** Aim of the task **
The exact lines of the listing, from its first through the line that contains "6) to issue", are to make up the answer, and pictures are to be left out.

** Provided data **
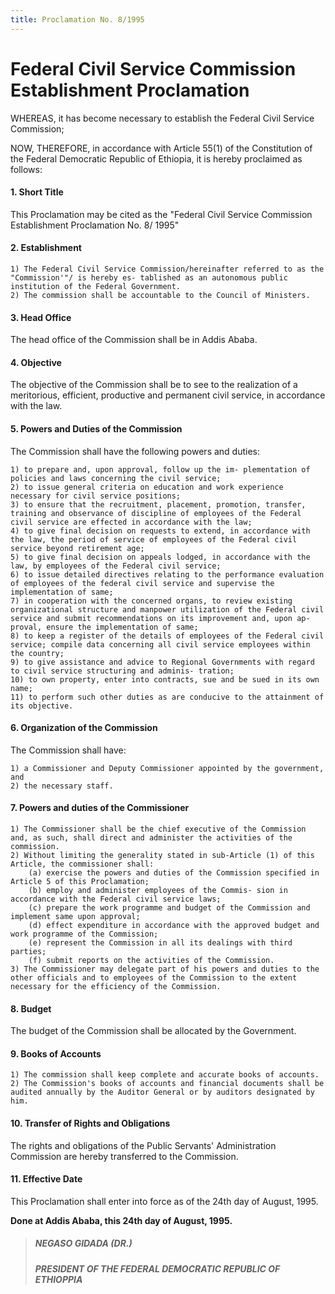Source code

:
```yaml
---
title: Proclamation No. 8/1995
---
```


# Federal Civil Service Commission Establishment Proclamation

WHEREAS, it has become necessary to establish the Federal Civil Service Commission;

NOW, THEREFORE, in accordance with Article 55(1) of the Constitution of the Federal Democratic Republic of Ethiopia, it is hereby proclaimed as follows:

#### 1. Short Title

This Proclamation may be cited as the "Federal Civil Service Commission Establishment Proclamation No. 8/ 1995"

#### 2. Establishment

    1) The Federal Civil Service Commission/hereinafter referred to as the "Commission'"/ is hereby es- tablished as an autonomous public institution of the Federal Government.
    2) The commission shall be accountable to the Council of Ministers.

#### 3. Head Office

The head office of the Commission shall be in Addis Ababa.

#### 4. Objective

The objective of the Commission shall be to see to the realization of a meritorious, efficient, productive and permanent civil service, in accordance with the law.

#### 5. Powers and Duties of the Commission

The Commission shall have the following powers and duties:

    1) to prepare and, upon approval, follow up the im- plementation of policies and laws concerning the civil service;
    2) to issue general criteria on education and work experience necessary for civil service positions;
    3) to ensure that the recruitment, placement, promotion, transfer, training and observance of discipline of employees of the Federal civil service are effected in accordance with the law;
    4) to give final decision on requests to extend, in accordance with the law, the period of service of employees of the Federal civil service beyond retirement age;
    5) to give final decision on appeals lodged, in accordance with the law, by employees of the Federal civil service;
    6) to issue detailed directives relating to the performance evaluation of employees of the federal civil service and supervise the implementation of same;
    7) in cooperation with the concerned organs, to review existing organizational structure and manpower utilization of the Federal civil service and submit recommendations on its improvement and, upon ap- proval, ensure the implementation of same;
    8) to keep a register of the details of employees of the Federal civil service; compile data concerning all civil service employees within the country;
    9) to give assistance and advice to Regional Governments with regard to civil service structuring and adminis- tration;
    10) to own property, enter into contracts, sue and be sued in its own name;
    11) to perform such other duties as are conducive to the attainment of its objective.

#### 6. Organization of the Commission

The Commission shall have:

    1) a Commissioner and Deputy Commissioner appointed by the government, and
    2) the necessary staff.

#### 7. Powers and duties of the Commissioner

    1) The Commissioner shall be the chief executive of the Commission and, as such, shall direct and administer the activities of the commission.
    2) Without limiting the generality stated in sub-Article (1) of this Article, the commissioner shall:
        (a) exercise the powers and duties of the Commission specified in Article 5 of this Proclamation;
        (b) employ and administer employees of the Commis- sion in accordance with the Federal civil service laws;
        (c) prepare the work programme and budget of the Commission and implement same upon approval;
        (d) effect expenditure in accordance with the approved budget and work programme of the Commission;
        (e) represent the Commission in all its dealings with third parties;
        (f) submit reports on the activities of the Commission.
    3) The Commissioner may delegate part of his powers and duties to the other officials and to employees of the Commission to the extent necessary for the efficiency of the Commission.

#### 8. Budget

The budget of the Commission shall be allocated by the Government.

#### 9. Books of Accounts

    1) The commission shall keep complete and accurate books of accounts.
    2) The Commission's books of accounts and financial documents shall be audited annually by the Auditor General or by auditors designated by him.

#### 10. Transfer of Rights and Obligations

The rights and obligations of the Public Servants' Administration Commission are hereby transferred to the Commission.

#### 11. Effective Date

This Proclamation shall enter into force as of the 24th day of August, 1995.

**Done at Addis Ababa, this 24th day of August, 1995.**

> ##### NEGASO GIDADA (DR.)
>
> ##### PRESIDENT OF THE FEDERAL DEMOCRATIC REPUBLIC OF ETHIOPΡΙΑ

** Solution to this problem **
Source code

:
```yaml
---
title: Proclamation No. 8/1995
---
```


# Federal Civil Service Commission Establishment Proclamation

WHEREAS, it has become necessary to establish the Federal Civil Service Commission;

NOW, THEREFORE, in accordance with Article 55(1) of the Constitution of the Federal Democratic Republic of Ethiopia, it is hereby proclaimed as follows:

#### 1. Short Title

This Proclamation may be cited as the "Federal Civil Service Commission Establishment Proclamation No. 8/ 1995"

#### 2. Establishment

    1) The Federal Civil Service Commission/hereinafter referred to as the "Commission'"/ is hereby es- tablished as an autonomous public institution of the Federal Government.
    2) The commission shall be accountable to the Council of Ministers.

#### 3. Head Office

The head office of the Commission shall be in Addis Ababa.

#### 4. Objective

The objective of the Commission shall be to see to the realization of a meritorious, efficient, productive and permanent civil service, in accordance with the law.

#### 5. Powers and Duties of the Commission

The Commission shall have the following powers and duties:

    1) to prepare and, upon approval, follow up the im- plementation of policies and laws concerning the civil service;
    2) to issue general criteria on education and work experience necessary for civil service positions;
    3) to ensure that the recruitment, placement, promotion, transfer, training and observance of discipline of employees of the Federal civil service are effected in accordance with the law;
    4) to give final decision on requests to extend, in accordance with the law, the period of service of employees of the Federal civil service beyond retirement age;
    5) to give final decision on appeals lodged, in accordance with the law, by employees of the Federal civil service;
    6) to issue detailed directives relating to the performance evaluation of employees of the federal civil service and supervise the implementation of same;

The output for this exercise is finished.